-- What is expected --
Write out exactly the lines of the entries below from the one holding "- For a Microsoft Online" to the one holding "Visa and Mastercard.", inclusive, and leave out all other lines.
-- Records supplied follows --
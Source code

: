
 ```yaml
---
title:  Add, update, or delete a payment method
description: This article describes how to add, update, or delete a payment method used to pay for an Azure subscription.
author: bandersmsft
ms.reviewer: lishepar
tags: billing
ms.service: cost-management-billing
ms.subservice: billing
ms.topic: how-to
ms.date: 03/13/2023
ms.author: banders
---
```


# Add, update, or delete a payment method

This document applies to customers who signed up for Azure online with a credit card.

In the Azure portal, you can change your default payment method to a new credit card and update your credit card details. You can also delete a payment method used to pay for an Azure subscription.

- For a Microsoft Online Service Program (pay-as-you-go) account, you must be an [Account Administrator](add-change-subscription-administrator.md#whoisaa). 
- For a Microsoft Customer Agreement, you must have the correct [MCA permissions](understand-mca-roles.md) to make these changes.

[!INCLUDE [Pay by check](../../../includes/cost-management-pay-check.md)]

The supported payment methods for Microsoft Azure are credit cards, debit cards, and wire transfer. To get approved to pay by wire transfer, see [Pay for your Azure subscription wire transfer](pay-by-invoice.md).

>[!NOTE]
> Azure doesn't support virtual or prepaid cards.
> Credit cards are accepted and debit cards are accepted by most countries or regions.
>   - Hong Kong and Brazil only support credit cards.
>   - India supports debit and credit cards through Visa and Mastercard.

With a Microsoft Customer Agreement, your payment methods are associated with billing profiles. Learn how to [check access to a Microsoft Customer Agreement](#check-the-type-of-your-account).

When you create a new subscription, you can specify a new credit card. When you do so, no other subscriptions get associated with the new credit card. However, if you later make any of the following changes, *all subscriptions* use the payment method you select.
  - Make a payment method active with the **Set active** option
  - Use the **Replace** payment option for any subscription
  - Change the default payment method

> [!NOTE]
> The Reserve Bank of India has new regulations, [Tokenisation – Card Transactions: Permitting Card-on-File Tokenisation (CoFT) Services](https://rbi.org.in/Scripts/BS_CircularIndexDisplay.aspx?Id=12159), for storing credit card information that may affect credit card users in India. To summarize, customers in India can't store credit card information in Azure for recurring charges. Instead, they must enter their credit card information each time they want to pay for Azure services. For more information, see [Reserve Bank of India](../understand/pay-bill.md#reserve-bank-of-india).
-- Records supplied concluded --
-- Records supplied follows --
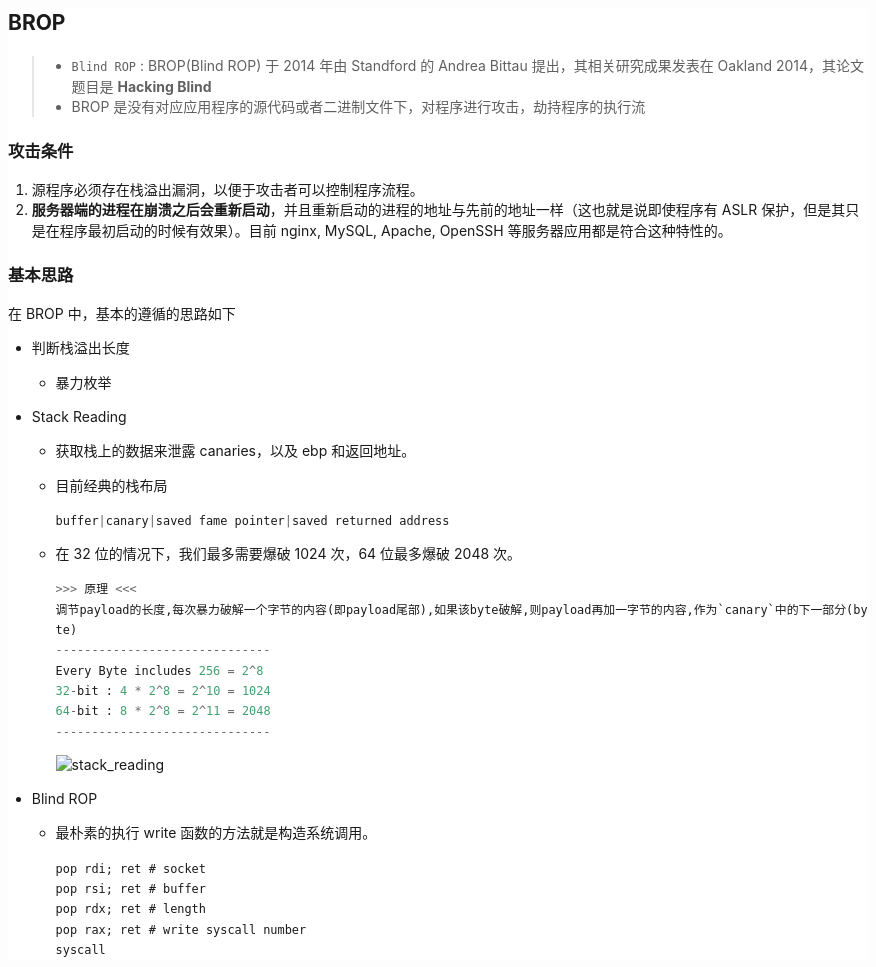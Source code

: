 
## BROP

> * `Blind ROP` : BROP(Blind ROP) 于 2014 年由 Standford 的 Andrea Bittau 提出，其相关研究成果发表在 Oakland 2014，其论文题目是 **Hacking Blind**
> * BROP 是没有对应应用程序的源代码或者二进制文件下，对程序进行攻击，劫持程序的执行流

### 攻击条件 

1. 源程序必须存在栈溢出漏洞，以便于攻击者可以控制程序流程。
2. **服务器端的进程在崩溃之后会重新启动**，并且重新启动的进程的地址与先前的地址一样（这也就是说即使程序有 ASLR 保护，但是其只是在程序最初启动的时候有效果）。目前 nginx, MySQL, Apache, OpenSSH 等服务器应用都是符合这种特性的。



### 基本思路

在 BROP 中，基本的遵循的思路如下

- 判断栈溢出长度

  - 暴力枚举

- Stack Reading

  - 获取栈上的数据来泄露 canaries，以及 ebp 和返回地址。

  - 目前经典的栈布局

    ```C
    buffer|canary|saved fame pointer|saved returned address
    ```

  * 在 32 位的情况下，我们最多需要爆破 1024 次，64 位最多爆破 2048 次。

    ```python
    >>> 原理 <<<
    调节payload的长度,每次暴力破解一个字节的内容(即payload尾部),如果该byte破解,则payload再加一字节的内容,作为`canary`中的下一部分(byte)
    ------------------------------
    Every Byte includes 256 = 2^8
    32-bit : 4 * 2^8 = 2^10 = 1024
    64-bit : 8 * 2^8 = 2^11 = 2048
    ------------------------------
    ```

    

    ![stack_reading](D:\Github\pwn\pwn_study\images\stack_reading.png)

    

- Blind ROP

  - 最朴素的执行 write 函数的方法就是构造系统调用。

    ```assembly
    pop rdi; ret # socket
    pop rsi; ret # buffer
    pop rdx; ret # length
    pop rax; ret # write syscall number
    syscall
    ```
-- Records supplied concluded --
-- Exercise response --
- For a Microsoft Online Service Program (pay-as-you-go) account, you must be an [Account Administrator](add-change-subscription-administrator.md#whoisaa). 
- For a Microsoft Customer Agreement, you must have the correct [MCA permissions](understand-mca-roles.md) to make these changes.

[!INCLUDE [Pay by check](../../../includes/cost-management-pay-check.md)]

The supported payment methods for Microsoft Azure are credit cards, debit cards, and wire transfer. To get approved to pay by wire transfer, see [Pay for your Azure subscription wire transfer](pay-by-invoice.md).

>[!NOTE]
> Azure doesn't support virtual or prepaid cards.
> Credit cards are accepted and debit cards are accepted by most countries or regions.
>   - Hong Kong and Brazil only support credit cards.
>   - India supports debit and credit cards through Visa and Mastercard.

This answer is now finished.